Eight years ago, I took what would become the first of many photos that look almost exactly the same, except the kids are taller in each one.
At the end of K’s very first day of school ever, when I asked him how his day was, he chattered on and on in that funny way he had back then of garbled words and dropped syllables and every word starting with “d” and helped by plenty of sign language to say what his hugely delayed verbal speech couldn’t get across.
“Friend!” he said/signed. “Friend! Friend! Friend!” (which at the time came out verbally as “Deh!”, but the sign that accompanied it was crystal clear.)
When I asked him if he knew his new friend’s name, he just shrugged and shook his head as if such trivial details didn’t matter. (Apparently, they didn’t, for it took him almost 2 entire weeks before he even remembered to find out.)
Every morning, we walked to school and I kissed him goodbye at the gate to the kindergarten yard. He was so small, the latch was far beyond his capabilities, yet almost daily he would try to climb the gate to gain the leverage necessary to undo it so that he could hurry in and play with his friends. Two years later, he graduated to the grade 1-3 yard and it was B who eagerly tried climbing the gate to open that latch and get to where her people were playing.
He loved that yard. She loved that yard, too. That gate, black metal and oh-so-tall compared to such tiny little people, is the doorway to so many memories.
It has changed very little over the past 8 years. They switched which side it opened on a few years back, and it is a little worse for wear around the bottom where the snow piles up in the winter. The grassy part of the yard that was an mud pit every single spring was paved over one year, much to my dismay.

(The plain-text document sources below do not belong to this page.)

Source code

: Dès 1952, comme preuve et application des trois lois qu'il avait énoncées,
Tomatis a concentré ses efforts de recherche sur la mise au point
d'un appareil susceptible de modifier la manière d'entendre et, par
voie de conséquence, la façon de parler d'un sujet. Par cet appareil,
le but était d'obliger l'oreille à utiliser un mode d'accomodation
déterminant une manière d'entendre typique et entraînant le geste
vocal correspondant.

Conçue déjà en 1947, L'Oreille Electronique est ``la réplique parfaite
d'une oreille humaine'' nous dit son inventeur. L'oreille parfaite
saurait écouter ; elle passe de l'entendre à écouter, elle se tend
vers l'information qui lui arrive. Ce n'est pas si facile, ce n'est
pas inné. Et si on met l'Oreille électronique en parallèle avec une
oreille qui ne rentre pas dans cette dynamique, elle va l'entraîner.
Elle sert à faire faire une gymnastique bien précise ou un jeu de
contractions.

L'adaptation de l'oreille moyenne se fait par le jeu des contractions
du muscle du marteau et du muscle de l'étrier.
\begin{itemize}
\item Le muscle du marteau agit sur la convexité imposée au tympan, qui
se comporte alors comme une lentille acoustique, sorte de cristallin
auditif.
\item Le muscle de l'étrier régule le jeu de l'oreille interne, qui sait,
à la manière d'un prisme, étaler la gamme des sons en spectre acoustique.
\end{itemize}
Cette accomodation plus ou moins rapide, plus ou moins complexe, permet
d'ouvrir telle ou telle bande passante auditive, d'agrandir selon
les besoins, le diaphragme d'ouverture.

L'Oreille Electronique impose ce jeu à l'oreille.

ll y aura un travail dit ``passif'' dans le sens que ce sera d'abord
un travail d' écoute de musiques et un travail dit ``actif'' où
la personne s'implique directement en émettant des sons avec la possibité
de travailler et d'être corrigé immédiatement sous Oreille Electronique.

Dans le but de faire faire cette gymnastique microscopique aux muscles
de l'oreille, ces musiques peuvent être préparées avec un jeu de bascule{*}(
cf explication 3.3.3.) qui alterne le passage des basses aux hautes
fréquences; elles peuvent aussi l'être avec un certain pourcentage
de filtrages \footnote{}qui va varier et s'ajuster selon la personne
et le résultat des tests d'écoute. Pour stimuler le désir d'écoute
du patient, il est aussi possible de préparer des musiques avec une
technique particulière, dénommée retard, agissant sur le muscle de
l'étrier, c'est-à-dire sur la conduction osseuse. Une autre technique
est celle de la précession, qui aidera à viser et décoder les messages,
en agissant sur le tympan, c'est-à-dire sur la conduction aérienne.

The fence, too, has changed not a bit, though the greenery planted around it has grown taller.
And the bike racks haven’t changed one bit.
The yard seems like a cheerless place from this angle, I must admit. What these photos don’t reveal is that two entire sides of the school are surrounded by lush green lawns and parkland with an additional pair of structures, a soccer field, basketball nets, and other goodies. The school adjoins a park as well, and they take advantage of it often, especially the skating rink in winter, and it isn’t unusual to find classes exploring the woods and the ravine I blog about so frequently.

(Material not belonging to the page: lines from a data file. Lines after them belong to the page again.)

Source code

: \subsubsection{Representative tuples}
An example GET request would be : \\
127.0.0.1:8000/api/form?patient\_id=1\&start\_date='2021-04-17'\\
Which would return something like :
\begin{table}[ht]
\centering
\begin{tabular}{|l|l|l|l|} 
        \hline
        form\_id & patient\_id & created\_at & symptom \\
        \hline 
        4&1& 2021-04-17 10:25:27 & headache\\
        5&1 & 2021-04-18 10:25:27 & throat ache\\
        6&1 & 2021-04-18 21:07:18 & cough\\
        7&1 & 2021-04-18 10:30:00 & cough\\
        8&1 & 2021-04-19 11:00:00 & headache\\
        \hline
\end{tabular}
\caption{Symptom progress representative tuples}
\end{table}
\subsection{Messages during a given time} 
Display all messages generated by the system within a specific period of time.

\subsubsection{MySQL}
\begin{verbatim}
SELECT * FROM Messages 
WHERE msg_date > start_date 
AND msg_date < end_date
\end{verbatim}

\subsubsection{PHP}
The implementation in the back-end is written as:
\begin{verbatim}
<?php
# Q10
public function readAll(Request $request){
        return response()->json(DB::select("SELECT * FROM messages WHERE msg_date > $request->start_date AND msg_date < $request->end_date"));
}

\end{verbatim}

But it is true that, on first glance as you enter the premises, it is a vast desert of concrete ground and iron railings.
So last night, in honour of the last day of school for the year and K’s last day at that school ever, we made it pretty. B was a more than willing accomplice, and so we snuck onto the school grounds long after the last bus had pulled out of the lot and the last teacher had gone home, and we did this:
As it happens, one of B’s friends was out for a walk with her parents and she stopped to see what we were doing. When her parents carried on walking, she stayed behind and offered moral support.
This morning, I just happened to bring the camera to school (how could I not after such an epic evening!) and we delighted in watching kids petting the rainbow sleeves on the bike racks and batting at the flowers and making the gate’s spirals going “sproing” one colour after another.
It made me smile to see so many children taking joy in our little bit of silliness. And it made me laugh to see how many parents didn’t even notice until their children pointed it out to them.
And as for that gate, that well-used and well-loved gate… seeing it piled round with its daily accoutrement of backpacks and jackets topped by a sproingy rainbow that kept getting played like a guitar? That was the most perfect bit of silliness of all.